Eventually, we get to the plot, which naturally concerns some of the kids not believing in Santa. They go to a local shoemaker everyone calls "Dad" (I'm assuming this makes more sense if you've seen other episodes), who insists Santa is real, and if you close your eyes and say, "I believe" long enough, he'll bring you whatever you want. 

The two oldest kids worry the younger will be disappointed when they don't get anything for Christmas. In response, the spirit of Santa Claus appears and... Okay. Let me back up. In the context of this movie, "Santa" is a see-through spirit the audience can see, but the characters can't. As far as they're concerned, he's not literally there, though he seems to be able to say things that inspire them. He tells them to pretend to be Santa for the other kids, and they think they get the idea.

And that's what happens. But if they're going to pretend to be Santa, they need money for gifts. Again, Santa intervenes by inceptioning the idea they can sell hot bricks to people to tie to their shoes to keep their feet warm. This goes over absurdly well, and the kids have the money they need.

On Christmas Eve, they attach a sleigh to their mule (who's been given fake antlers) and set out. The words, "Sandy Claws" are written across the sleigh. I'm not sure if this is the origin of that joke spelling, but it's certainly been used many other times since (including in The Nightmare Before Christmas). Regardless, the kids go to the building where apparently all their friends live, go down the chimney (no idea why), and start distributing presents.

Here's where things get a little fuzzy. I mean that literally: the quality of the film makes some details of the next section difficult to parse.

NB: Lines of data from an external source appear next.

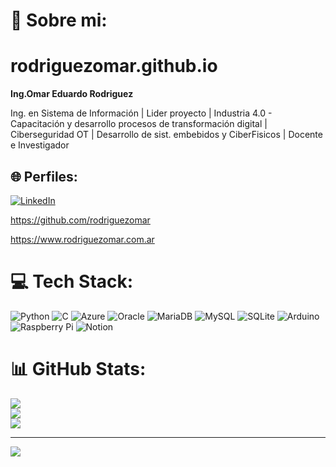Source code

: # 💫 Sobre mi:
# rodriguezomar.github.io

<p><strong>Ing.Omar Eduardo Rodriguez</strong></p>

<p>Ing. en Sistema de Informaci&oacute;n | Lider proyecto | Industria 4.0 - Capacitaci&oacute;n y desarrollo procesos de transformaci&oacute;n digital | Ciberseguridad OT | Desarrollo de sist. embebidos y CiberFisicos | Docente e Investigador</p>


## 🌐 Perfiles:
[![LinkedIn](https://img.shields.io/badge/LinkedIn-%230077B5.svg?logo=linkedin&logoColor=white)](https://linkedin.com/in/rodriguezomar) 
<p><a href="https://github.com/rodriguezomar">https://github.com/rodriguezomar</a></p>
<p><a href="https://www.rodriguezomar.com.ar">https://www.rodriguezomar.com.ar</a></p>


# 💻 Tech Stack:
![Python](https://img.shields.io/badge/python-3670A0?style=for-the-badge&logo=python&logoColor=ffdd54) ![C](https://img.shields.io/badge/c-%2300599C.svg?style=for-the-badge&logo=c&logoColor=white) ![Azure](https://img.shields.io/badge/azure-%230072C6.svg?style=for-the-badge&logo=azure-devops&logoColor=white) ![Oracle](https://img.shields.io/badge/Oracle-F80000?style=for-the-badge&logo=oracle&logoColor=white) ![MariaDB](https://img.shields.io/badge/MariaDB-003545?style=for-the-badge&logo=mariadb&logoColor=white) ![MySQL](https://img.shields.io/badge/mysql-%2300f.svg?style=for-the-badge&logo=mysql&logoColor=white) ![SQLite](https://img.shields.io/badge/sqlite-%2307405e.svg?style=for-the-badge&logo=sqlite&logoColor=white) ![Arduino](https://img.shields.io/badge/-Arduino-00979D?style=for-the-badge&logo=Arduino&logoColor=white) ![Raspberry Pi](https://img.shields.io/badge/-RaspberryPi-C51A4A?style=for-the-badge&logo=Raspberry-Pi) ![Notion](https://img.shields.io/badge/Notion-%23000000.svg?style=for-the-badge&logo=notion&logoColor=white)
# 📊 GitHub Stats:
![](https://github-readme-stats.vercel.app/api?username=rodriguezomar&theme=dark&hide_border=true&include_all_commits=false&count_private=false)<br/>
![](https://github-readme-streak-stats.herokuapp.com/?user=rodriguezomar&theme=dark&hide_border=true)<br/>
![](https://github-readme-stats.vercel.app/api/top-langs/?username=rodriguezomar&theme=dark&hide_border=true&include_all_commits=false&count_private=false&layout=compact)

---
[![](https://visitcount.itsvg.in/api?id=rodriguezomar&icon=0&color=0)](https://visitcount.itsvg.in)


<p>&nbsp;</p>

<p>&nbsp;</p>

For reasons I don't entirely understand, there's also a gang of mobsters all dressed as Santa being pursued by the police. I found a synopsis saying they were in disguise to smuggle alcohol, but either I missed a dialogue card, a piece of footage is missing, or something else went wrong. Regardless, the gang of Santas are the bad guys, and the police are after them.

Meanwhile, the kids have woken up and discovered the gifts left for them. Reasoning that following "Dad's" advice more will wield more additional gifts, they shut their eyes and repeat "I believe" again and again.

By this time, the criminal Santas are on the roof. Realizing the cops are surrounding them, they decide their only chance is to go down the chimney, one by one. Only there's a cop outside the window of the room they emerge from with a gun pointed at them. He motions for the first criminal to empty his sack, which seems to contain more toys for some reason (this makes more sense if they're thieves - maybe they're thieves?). He then steps out of the apartment, where the two older kids are waiting with sticks. They ambush him and knock him down the stairs. He rolls outside, right in front of the mule, who's being coached by the spirit of Santa to kick the criminal, sending him flying down the street.

This then repeats (in fast forward) with the remaining mobsters. Santa even starts appearing with a scoreboard. Eventually, they're all in a pile for the cops, and the kids - most of whom have no idea there are criminals around - have tons of toys.

This was better than I expected, based on the limited associations I had with the brand name. I've mostly seen Little Rascals parodied and mocked, but some of the jokes in this held up. Note I said some - this is a long way from perfect, even if you overlook stereotypes, fatphobia, and the overall fact that comedy tends to diminish over time. On top of everything else, the deteriorating film makes it a hard sell to audiences looking for anything other than historical perspective.

That said, I want to highlight one aspect I found genuinely refreshing: the movie's depiction of Santa Claus and its approach to the concept of belief. The kids are encouraged to believe, but at the same time the narrative essentially specifies that Santa exists as an idea, rather than as a physical being. He's the Christmas spirit; the actual gifting is handled by those that idea inspires. It's nice seeing the phrase "believe" used in a context that's not simply endorsing blind faith.

I found this interesting to watch overall, though mainly as a historical curiosity. I wouldn't recommend it outside that context, though there are genuinely clever sight gags and fun moments here.